98 Spezialfall: Zahnarztbehandlung ersatz zwei- bis dreimal nachbessern, bevor ihm das Honorar endgültig verweigert werden kann. Patienten sollten in diesen Fällen zumindest Teile des Honorars zurückhalten, bis die Nachbesserungen erfolgreich beendet sind. Für Patienten ist es aber nicht zumutbar, sich bei einem völlig unbrauchbaren Zahnersatz für Nachbesserungen wieder in die Hände des betreffenden Zahnarztes begeben zu müssen.
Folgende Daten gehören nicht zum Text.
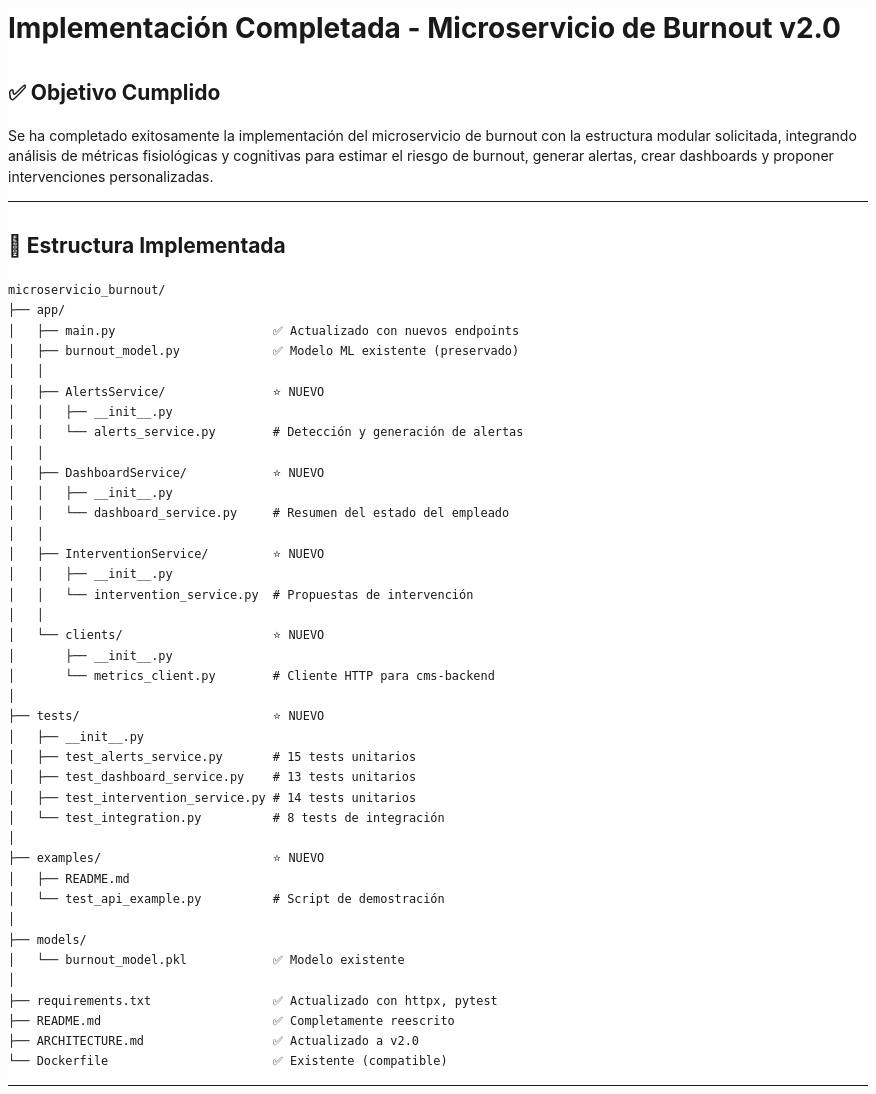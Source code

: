 # Implementación Completada - Microservicio de Burnout v2.0

## ✅ Objetivo Cumplido

Se ha completado exitosamente la implementación del microservicio de burnout con la estructura modular solicitada, integrando análisis de métricas fisiológicas y cognitivas para estimar el riesgo de burnout, generar alertas, crear dashboards y proponer intervenciones personalizadas.

---

## 📁 Estructura Implementada

```
microservicio_burnout/
├── app/
│   ├── main.py                      ✅ Actualizado con nuevos endpoints
│   ├── burnout_model.py             ✅ Modelo ML existente (preservado)
│   │
│   ├── AlertsService/               ⭐ NUEVO
│   │   ├── __init__.py
│   │   └── alerts_service.py        # Detección y generación de alertas
│   │
│   ├── DashboardService/            ⭐ NUEVO
│   │   ├── __init__.py
│   │   └── dashboard_service.py     # Resumen del estado del empleado
│   │
│   ├── InterventionService/         ⭐ NUEVO
│   │   ├── __init__.py
│   │   └── intervention_service.py  # Propuestas de intervención
│   │
│   └── clients/                     ⭐ NUEVO
│       ├── __init__.py
│       └── metrics_client.py        # Cliente HTTP para cms-backend
│
├── tests/                           ⭐ NUEVO
│   ├── __init__.py
│   ├── test_alerts_service.py       # 15 tests unitarios
│   ├── test_dashboard_service.py    # 13 tests unitarios
│   ├── test_intervention_service.py # 14 tests unitarios
│   └── test_integration.py          # 8 tests de integración
│
├── examples/                        ⭐ NUEVO
│   ├── README.md
│   └── test_api_example.py          # Script de demostración
│
├── models/
│   └── burnout_model.pkl            ✅ Modelo existente
│
├── requirements.txt                 ✅ Actualizado con httpx, pytest
├── README.md                        ✅ Completamente reescrito
├── ARCHITECTURE.md                  ✅ Actualizado a v2.0
└── Dockerfile                       ✅ Existente (compatible)
```

---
In solchen Fällen muss die Krankenkasse eine erneute Anfertigung bei einem anderen Zahnarzt bezahlen (Urteil des Landessozialgerichts Schleswig-Holstein vom 16.8.2008, Az. L 5 KR 57/06). Die Ansprüche aus Fehlern verjähren übri gens unterschiedlich schnell: Gegen das Labor können Patienten nach zwei Jahren nicht mehr vorgehen, Mängel der zahnärztlichen Leistungen können sie drei Jahre lang vor Gericht klären lassen ( Seite 158 ff.).